На невольничий рынок Пейн отправился не покупать — да у него и денег таких не было, — а просто выдались свободных полдня и любопытно было поглядеть, как это продают и покупают живых людей. Торги происходили в просторном старом амбаре, за запертой дверью, где уже собралось человек десять работорговцев; сегодня с торга шли племенные матки — то есть, иначе говоря, только женщины, либо беременные, либо, наоборот, нетронутые девушки, и это предвещало, что торговля пойдет бойкая. Кроме того, это, по слухам, означало, что помимо купли-продажи предполагаются и дела иного свойства.
Он был в тот день почти не пьян, разве что весел чуточку — в самую меру, чтобы сказать про себя: «А что? Почему бы не торговать людишками? И не одними черными — можно и белых туда же!» Он не испытывал ни гнева, ни возмущения — напротив, ощутил известное довольство собой, когда сумел уговорить этих славных торговцев, чтобы его впустили. Они любезно величали его писарем — не лестно ли для нищего репетитора? — и у него уже забрезжила мысль написать статейку о торгах и тиснуть в какой-нибудь журнал.
Последние полчаса до начала торгов славные коммерсанты, расположат с удобством на кипах сена, покуривали, нюхали табак, привычно сдабривая беседу о своем ремесле соленым словцом, и в то же время как будто старались скрыть неловкость и возбуждение, точно подростки, попавшие в публичный дом. Пейн в первые минуты не мог понять, в чем дело, и вдруг сообразил, что, верно, товар будут показывать в голом виде.

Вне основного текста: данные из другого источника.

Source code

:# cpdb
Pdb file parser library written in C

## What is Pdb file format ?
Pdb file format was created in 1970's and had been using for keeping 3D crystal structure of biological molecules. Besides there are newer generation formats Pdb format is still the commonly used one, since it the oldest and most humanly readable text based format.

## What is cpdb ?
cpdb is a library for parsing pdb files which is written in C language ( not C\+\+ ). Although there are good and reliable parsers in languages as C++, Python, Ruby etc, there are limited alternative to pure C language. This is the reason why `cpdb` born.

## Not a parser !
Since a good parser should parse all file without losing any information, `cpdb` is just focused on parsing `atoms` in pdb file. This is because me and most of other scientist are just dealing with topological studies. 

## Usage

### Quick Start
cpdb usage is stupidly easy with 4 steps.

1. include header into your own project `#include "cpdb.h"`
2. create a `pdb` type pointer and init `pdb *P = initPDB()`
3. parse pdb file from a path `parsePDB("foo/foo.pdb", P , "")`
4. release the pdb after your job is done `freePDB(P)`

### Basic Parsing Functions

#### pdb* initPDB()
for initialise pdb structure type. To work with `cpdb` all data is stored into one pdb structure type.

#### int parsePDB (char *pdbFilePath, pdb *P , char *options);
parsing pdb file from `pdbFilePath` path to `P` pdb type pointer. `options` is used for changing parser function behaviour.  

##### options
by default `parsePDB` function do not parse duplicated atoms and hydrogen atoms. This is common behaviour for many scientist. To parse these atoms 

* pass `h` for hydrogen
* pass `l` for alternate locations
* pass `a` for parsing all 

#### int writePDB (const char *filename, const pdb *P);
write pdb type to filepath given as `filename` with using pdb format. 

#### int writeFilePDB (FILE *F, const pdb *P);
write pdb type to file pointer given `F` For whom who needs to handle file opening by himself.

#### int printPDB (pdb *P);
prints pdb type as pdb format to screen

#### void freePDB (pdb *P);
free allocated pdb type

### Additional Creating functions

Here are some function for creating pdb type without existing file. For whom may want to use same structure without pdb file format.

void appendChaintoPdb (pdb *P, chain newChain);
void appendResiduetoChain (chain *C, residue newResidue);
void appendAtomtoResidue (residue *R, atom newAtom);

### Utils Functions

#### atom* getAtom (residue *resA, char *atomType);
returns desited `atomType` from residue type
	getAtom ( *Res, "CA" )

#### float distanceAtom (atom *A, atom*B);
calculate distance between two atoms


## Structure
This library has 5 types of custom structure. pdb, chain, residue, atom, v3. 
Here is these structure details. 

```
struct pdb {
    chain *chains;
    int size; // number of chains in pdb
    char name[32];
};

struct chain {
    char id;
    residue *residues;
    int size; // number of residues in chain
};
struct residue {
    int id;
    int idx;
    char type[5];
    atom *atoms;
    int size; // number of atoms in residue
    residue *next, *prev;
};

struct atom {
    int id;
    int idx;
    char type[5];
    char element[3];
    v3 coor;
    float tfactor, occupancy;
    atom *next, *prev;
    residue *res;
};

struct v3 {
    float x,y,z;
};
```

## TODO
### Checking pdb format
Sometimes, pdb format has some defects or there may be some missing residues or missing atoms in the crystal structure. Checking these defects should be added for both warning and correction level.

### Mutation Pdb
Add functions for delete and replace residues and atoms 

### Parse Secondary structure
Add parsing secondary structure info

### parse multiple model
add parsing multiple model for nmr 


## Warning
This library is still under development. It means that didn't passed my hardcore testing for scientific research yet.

У него перехватило дыхание его бросило в жар и в холод, он задрожал от стыда и нетерпения — и впервые за много месяцев почувствовал, что презирает себя.
Он увидел себя небритым, нечесаным, в лохмотьях, с черными полукружьями под ногтями и в спущенных чулках; его жалость к себе была позорной слабостью, самообманом, блажью, и если сыскать образчик человеческого благородства не так-то просто, и убедительным примером его падения, во всяком случае, мог, бесспорно, служить Том Пейн.
Торг начался. Из тесной пристройки за амбаром, в которую загнали чернокожих, вышел Майлз Хеннеси, один из самых крупных работорговцев того времени, подталкивая перед собой тростью с серебряным набалдашником шестнадцатилетнюю девушку. Хеннеси, от напудренного, тщательно завитого парика до лаковых блестящих туфель, являл собою совершенное произведенье высокого портняжьего искусства: шелковые чулки, атласные черные панталоны до колен, жилет из серебряной с золотом парчи, шея и грудь скрыты за пышными складками жабо — одного кружева, поди, понадобилось фунтов на пять; черный камзол из тонкого португальского сукна и треуголка из дивного мягкого фетра довершали его костюм. Таков был Хеннеси, о ком слагались легенды, который хаживал в Африку на собственных невольничьих судах, продал с торгов черного императора и четырех чернокожих королей, не говоря уже о сотне, по крайней мере, королевских отпрысков, который чванился тем, что если продавал беременную негритянку, то, значит, она была беременна от него. Он был убийца и дьявол — и баловень тайдуотерского общества; у него было продолговатое красивое лицо, смуглое от загара, синие маленькие глаза, и он свободно объяснялся на семи диалектах западного побережья.
Сейчас он, скаля зубы, подталкивал девушку на деревянный помост. Она была закутана в одеяло, только курчавая испуганная голова высовывалась наружу; от ужаса ее своеобразное круглое личико покрылось испариной и отливало влажным блеском, как черный мрамор.
Хеннеси заговорил:
— Господа и добрые друзья мои, перед вами шестнадцатилетка, мягка, точно ярочка, сильна, как бык, невинна и пригожа собой — даже старик Соломон не пожалел бы алмаза из своей короны ради того, чтобы ею обладать. В ее жилах течет кровь королей, что же до разума ее, судите сами — она уже сносно объясняется по-английски. Груди ее подобны гроздьям мускатного винограда, ягодицы сочнее окорочков молочного поросенка. Я называю вам начальную цену, пятьдесят фунтов, — доведите ее до сотни, господа, набавляйте решительней и громче, забирайте ее домой, господа, в постель или на сеновал — кто дает шестьдесят, господа, кто дает семьдесят, кто больше? На восьмидесяти срываю одеяло.